6 Times Nokia Phones Were Actually Cool

6 Times Nokia Phones Were Actually Cool

How the mighty have fallen.

Struggling Nokia agreed on Tuesday to sell the remainder of its main handset business to Microsoft for $7.2 billion. "It's very clear to me that rationally this is the right step going forward," Nokia CEO Stephen Elop said while expressing "a great deal of sadness."
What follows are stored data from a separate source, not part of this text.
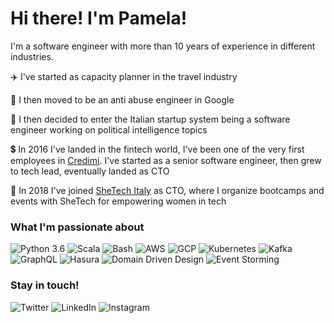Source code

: # Hi there! I'm Pamela!

I'm a software engineer with more than 10 years of experience in different industries.

:airplane: I've started as capacity planner in the travel industry

:ghost: I then moved to be an anti abuse engineer in Google

:briefcase: I then decided to enter the Italian startup system being a software engineer working on political intelligence topics

:heavy_dollar_sign: In 2016 I've landed in the fintech world, I've been one of the very first employees in [Credimi](https://github.com/credimi). I've started as a senior software engineer, then grew to tech lead, eventually landed as CTO

:girl: In 2018 I've joined [SheTech Italy](https://github.com/shetechitaly) as CTO, where I organize bootcamps and events with SheTech for empowering women in tech

### What I'm passionate about

![Python 3.6](https://img.shields.io/badge/python-green)
![Scala](https://img.shields.io/badge/scala-green)
![Bash](https://img.shields.io/badge/bash-green)
![AWS](https://img.shields.io/badge/aws-orange)
![GCP](https://img.shields.io/badge/gcp-orange)
![Kubernetes](https://img.shields.io/badge/kubernetes-blue)
![Kafka](https://img.shields.io/badge/kafka-blue)
![GraphQL](https://img.shields.io/badge/graphql-blue)
![Hasura](https://img.shields.io/badge/hasura-blue)
![Domain Driven Design](https://img.shields.io/badge/domaindrivendesign-blueviolet)
![Event Storming](https://img.shields.io/badge/eventstorming-blueviolet)

### Stay in touch!

![Twitter](https://img.shields.io/badge/Twitter-1DA1F2?style=for-the-badge&logo=twitter&logoColor=white&url=https%3A%2F%2Ftwitter.com%2Fpamela_gotti)
![LinkedIn](https://img.shields.io/badge/LinkedIn-0077B5?style=for-the-badge&logo=linkedin&logoColor=white&https%3A%2F%2Flinkedin.com%2Fin%2Fpamelagotti)
![Instagram](https://img.shields.io/badge/Instagram-E4405F?style=for-the-badge&logo=instagram&logoColor=white&url=https%3A%2F%2Finstagram.com%2Fgottipamela)
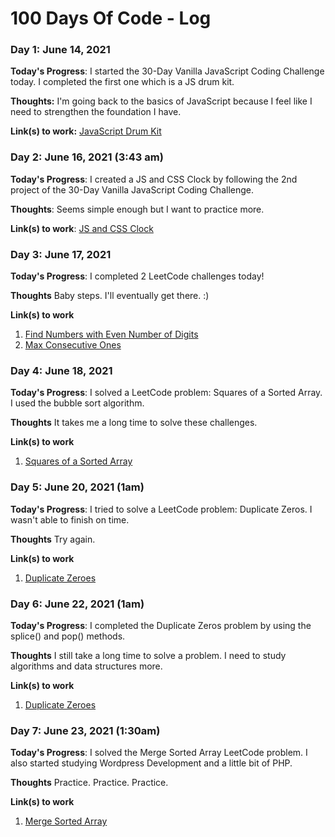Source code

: # 100 Days Of Code - Log

### Day 1: June 14, 2021

**Today's Progress**: I started the 30-Day Vanilla JavaScript Coding Challenge today. I completed the first one which is a JS drum kit. 

**Thoughts:** I'm going back to the basics of JavaScript because I feel like I need to strengthen the foundation I have.

**Link(s) to work:** [JavaScript Drum Kit](https://github.com/nikkamille/JavaScript30/tree/master/01-js-drum-kit)

### Day 2: June 16, 2021 (3:43 am)

**Today's Progress**: I created a JS and CSS Clock by following the 2nd project of the 30-Day Vanilla JavaScript Coding Challenge.

**Thoughts**: Seems simple enough but I want to practice more.

**Link(s) to work**: [JS and CSS Clock](https://github.com/nikkamille/JavaScript30/tree/master/02-js-and-css-clock)

### Day 3: June 17, 2021

**Today's Progress**: I completed 2 LeetCode challenges today!

**Thoughts** Baby steps. I'll eventually get there. :)

**Link(s) to work**
1. [Find Numbers with Even Number of Digits](https://leetcode.com/problems/find-numbers-with-even-number-of-digits)
2. [Max Consecutive Ones](https://leetcode.com/problems/max-consecutive-ones)

### Day 4: June 18, 2021

**Today's Progress**: I solved a LeetCode problem: Squares of a Sorted Array. I used the bubble sort algorithm.

**Thoughts** It takes me a long time to solve these challenges.

**Link(s) to work**
1. [Squares of a Sorted Array](https://leetcode.com/problems/squares-of-a-sorted-array/)

### Day 5: June 20, 2021 (1am)

**Today's Progress**: I tried to solve a LeetCode problem: Duplicate Zeros. I wasn't able to finish on time.

**Thoughts** Try again.

**Link(s) to work**
1. [Duplicate Zeroes](https://leetcode.com/explore/learn/card/fun-with-arrays/525/inserting-items-into-an-array/3245/)

### Day 6: June 22, 2021 (1am)

**Today's Progress**: I completed the Duplicate Zeros problem by using the splice() and pop() methods.

**Thoughts** I still take a long time to solve a problem. I need to study algorithms and data structures more.

**Link(s) to work**
1. [Duplicate Zeroes](https://leetcode.com/explore/learn/card/fun-with-arrays/525/inserting-items-into-an-array/3245/)

### Day 7: June 23, 2021 (1:30am)

**Today's Progress**: I solved the Merge Sorted Array LeetCode problem. I also started studying Wordpress Development and a little bit of PHP.

**Thoughts** Practice. Practice. Practice.

**Link(s) to work**
1. [Merge Sorted Array](https://leetcode.com/problems/merge-sorted-array/)
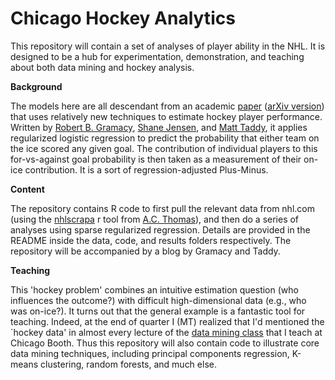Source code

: Chicago Hockey Analytics
======

This repository will contain a set of analyses of player ability in the NHL.
It is designed to be a hub for experimentation, demonstration, and teaching
about both data mining and hockey analysis.

<strong> Background </strong>

The models here are all descendant from an academic <a href="http://www.degruy
ter.com/view/j/jqas.2013.9.issue-1/jqas-2012-0001/jqas-2012-0001.xml?format=IN
T">paper</a> (<a href="http://arxiv.org/abs/1209.5026">arXiv version</a>) that
uses relatively new techniques to estimate hockey player performance.  Written
by <a href="http://faculty.chicagobooth.edu/robert.gramacy">Robert B.
Gramacy</a>, <a href="http://www-stat.wharton.upenn.edu/~stjensen">Shane
Jensen</a>, and <a href="http://faculty.chicagobooth.edu/matt.tadd">Matt
Taddy</a>, it applies regularized logistic regression to predict the
probability that either team on the ice scored any given goal.  The
contribution of individual players to this for-vs-against goal probability is
then taken as a measurement of their on-ice contribution.  It is a sort of
regression-adjusted Plus-Minus.

<strong> Content </strong>

The repository contains R code to first pull the relevant data from nhl.com
(using the <a href="https://github.com/acthomasca/nhlscrapr">nhlscrapa</a>
r tool from <a href="http://www.acthomas.ca/comment/">A.C.
Thomas</a>), and then do a series of analyses using sparse regularized
regression. Details are provided in the README inside the data, code, and
results folders respectively.  The repository will be accompanied by a blog by
Gramacy and Taddy.

<strong> Teaching </strong>

This 'hockey problem' combines an intuitive estimation question (who
influences the outcome?) with difficult high-dimensional data (e.g., who was
on-ice?).  It turns out that the general example is a fantastic tool for
teaching.   Indeed, at the end of quarter I (MT) realized that I'd mentioned
the `hockey data' in almost every lecture of the <a
href="http://faculty.chicagobooth.edu/matt.taddy/teaching">data mining
class</a> that I teach at Chicago Booth.  Thus this repository will also
contain code to illustrate core data mining techniques, including principal
components regression, K-means clustering, random forests, and much else.

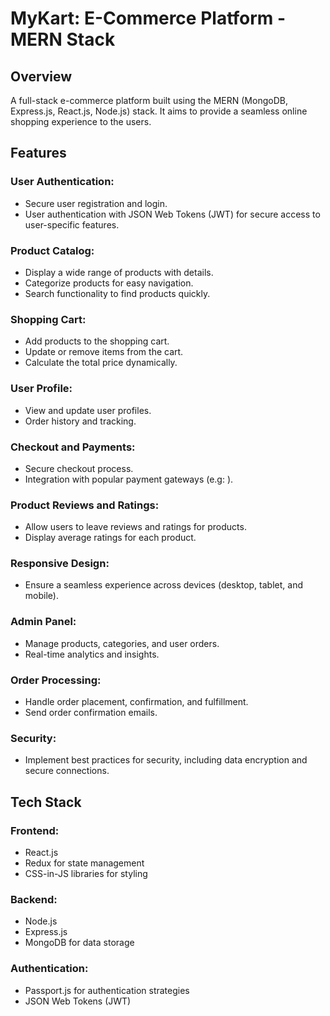 # MyKart: E-Commerce Platform - MERN Stack

## Overview
A full-stack e-commerce platform built using the MERN (MongoDB, Express.js, React.js, Node.js) stack. It aims to provide a seamless online shopping experience to the users.

## Features

### User Authentication:
- Secure user registration and login.
- User authentication with JSON Web Tokens (JWT) for secure access to user-specific features.
  
### Product Catalog:
- Display a wide range of products with details.
- Categorize products for easy navigation.
- Search functionality to find products quickly.

### Shopping Cart:
- Add products to the shopping cart.
- Update or remove items from the cart.
- Calculate the total price dynamically.
  
### User Profile:
- View and update user profiles.
- Order history and tracking.

### Checkout and Payments:
- Secure checkout process.
- Integration with popular payment gateways (e.g: ).

### Product Reviews and Ratings:
- Allow users to leave reviews and ratings for products.
- Display average ratings for each product.

### Responsive Design:
- Ensure a seamless experience across devices (desktop, tablet, and mobile).

### Admin Panel:
- Manage products, categories, and user orders.
- Real-time analytics and insights.

### Order Processing:
- Handle order placement, confirmation, and fulfillment.
- Send order confirmation emails.

### Security:
- Implement best practices for security, including data encryption and secure connections.



## Tech Stack

### Frontend:
- React.js
- Redux for state management
- CSS-in-JS libraries for styling

### Backend:
- Node.js
- Express.js
- MongoDB for data storage

### Authentication:
- Passport.js for authentication strategies
- JSON Web Tokens (JWT)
But let's not focus on the bad with Nokia. Let's remember some of the ways Nokia was awesome, before the iPhone was even a twinkle in Steve Jobs' eye.

1. The Nokia 1100.

nokia 1100

The Nokia 1100 may not look like much, but the numbers don't lie: With 250 million sold since late 2003, the Nokia 1100 is the most popular cell phone of all time. Even as phones became fancier, the low price and functionality drew millions toward this brick. At one point, hackers were paying upwards of $32,000 for the discontinued model.

When using the Nokia 1100 and several other models, consumers were hooked on the most simple, yet addictive, phone game ever. Nope, not Angry Birds or Temple Run. It was the slithery, almighty...

2. Snake.

Sweaty palms. Frazzled nerves. Eyes pinned open. The only emotion matching the thrill of a rapid snake maneuver was the agony of crashing and burning. The game is now installed on 350 million mobile devices worldwide.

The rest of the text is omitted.